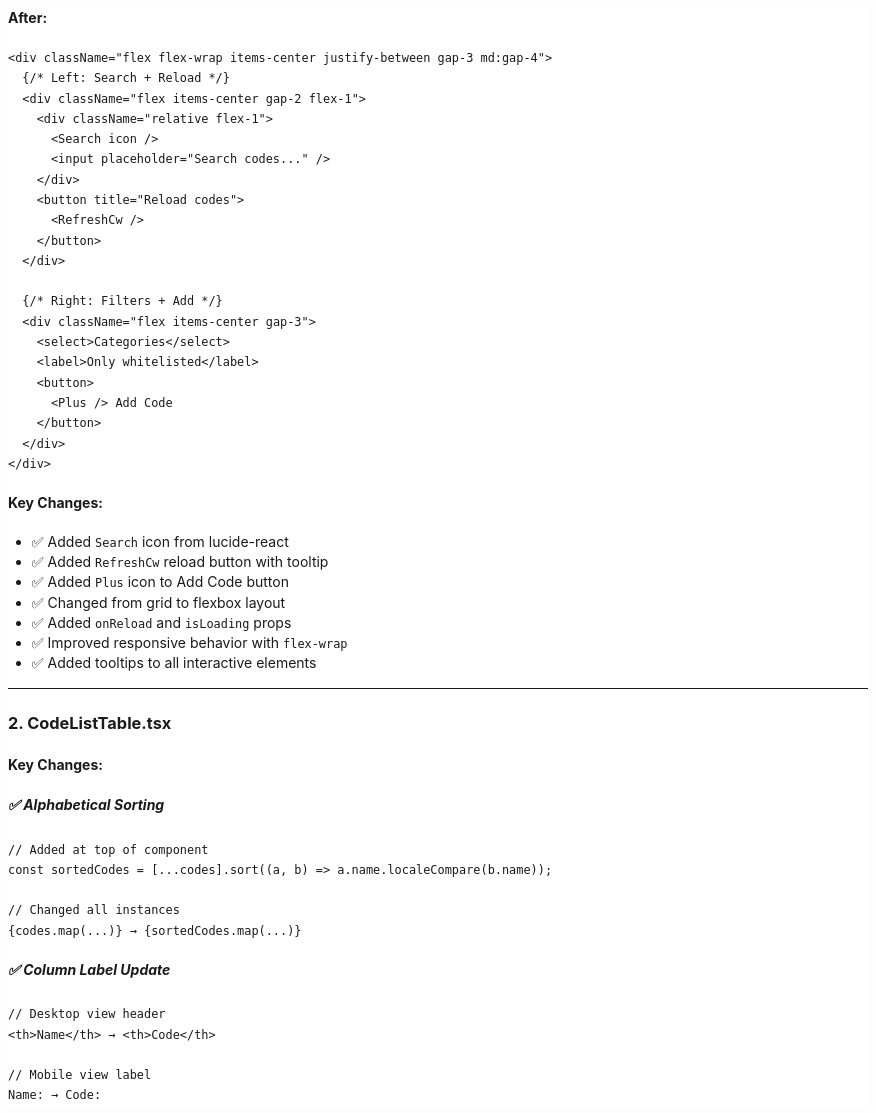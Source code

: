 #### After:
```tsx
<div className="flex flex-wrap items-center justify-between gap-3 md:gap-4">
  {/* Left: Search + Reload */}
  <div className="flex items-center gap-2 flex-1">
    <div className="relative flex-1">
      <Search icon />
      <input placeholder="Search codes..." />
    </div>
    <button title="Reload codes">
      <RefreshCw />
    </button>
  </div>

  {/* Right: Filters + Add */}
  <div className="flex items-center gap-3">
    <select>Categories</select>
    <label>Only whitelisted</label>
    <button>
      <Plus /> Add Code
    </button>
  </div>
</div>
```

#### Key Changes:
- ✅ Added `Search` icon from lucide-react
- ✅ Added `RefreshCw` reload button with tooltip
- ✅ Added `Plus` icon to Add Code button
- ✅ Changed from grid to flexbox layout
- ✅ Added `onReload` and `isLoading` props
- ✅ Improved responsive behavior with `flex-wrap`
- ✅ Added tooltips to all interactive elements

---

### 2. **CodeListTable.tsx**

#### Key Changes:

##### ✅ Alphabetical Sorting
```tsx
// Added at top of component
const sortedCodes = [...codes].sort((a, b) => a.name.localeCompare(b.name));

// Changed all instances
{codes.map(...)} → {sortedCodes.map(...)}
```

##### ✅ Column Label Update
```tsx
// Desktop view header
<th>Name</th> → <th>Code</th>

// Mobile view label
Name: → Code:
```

==

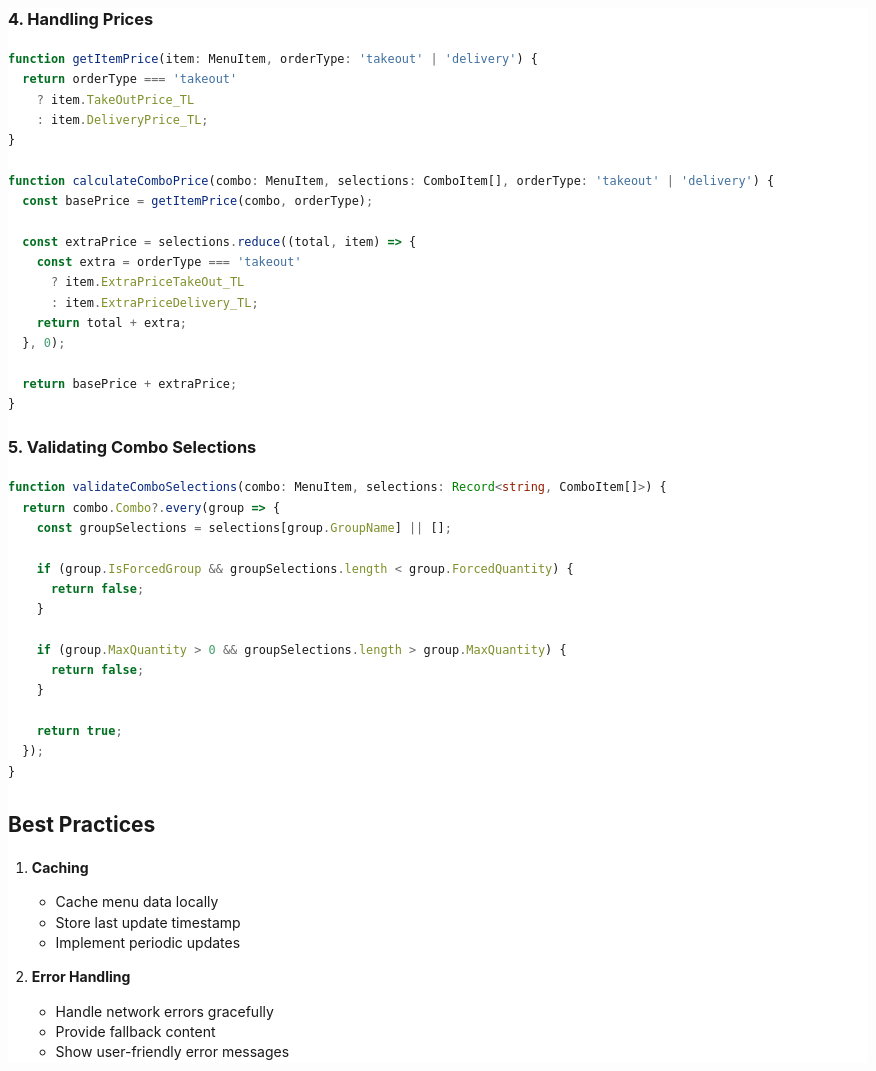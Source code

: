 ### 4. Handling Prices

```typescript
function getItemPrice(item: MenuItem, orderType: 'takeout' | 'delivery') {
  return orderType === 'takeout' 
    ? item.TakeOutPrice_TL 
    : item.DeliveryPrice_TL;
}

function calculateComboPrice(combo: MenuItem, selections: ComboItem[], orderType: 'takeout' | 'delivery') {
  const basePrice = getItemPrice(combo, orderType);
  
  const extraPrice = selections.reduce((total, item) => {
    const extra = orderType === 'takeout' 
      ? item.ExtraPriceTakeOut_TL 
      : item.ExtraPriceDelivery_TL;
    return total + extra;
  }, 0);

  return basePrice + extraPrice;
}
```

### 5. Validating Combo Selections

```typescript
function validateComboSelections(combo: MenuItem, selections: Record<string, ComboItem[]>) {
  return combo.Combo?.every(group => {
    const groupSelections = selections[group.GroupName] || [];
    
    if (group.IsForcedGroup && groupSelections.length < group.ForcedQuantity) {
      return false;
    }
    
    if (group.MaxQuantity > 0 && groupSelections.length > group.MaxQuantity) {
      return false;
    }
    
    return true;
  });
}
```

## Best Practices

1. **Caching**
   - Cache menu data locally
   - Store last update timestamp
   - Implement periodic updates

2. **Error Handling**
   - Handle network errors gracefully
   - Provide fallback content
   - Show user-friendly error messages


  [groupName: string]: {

#### [What you should do]
Please give, as a bare number, how many lines in the listing above include the word "sortedCodes".

#### [Result for this task]
2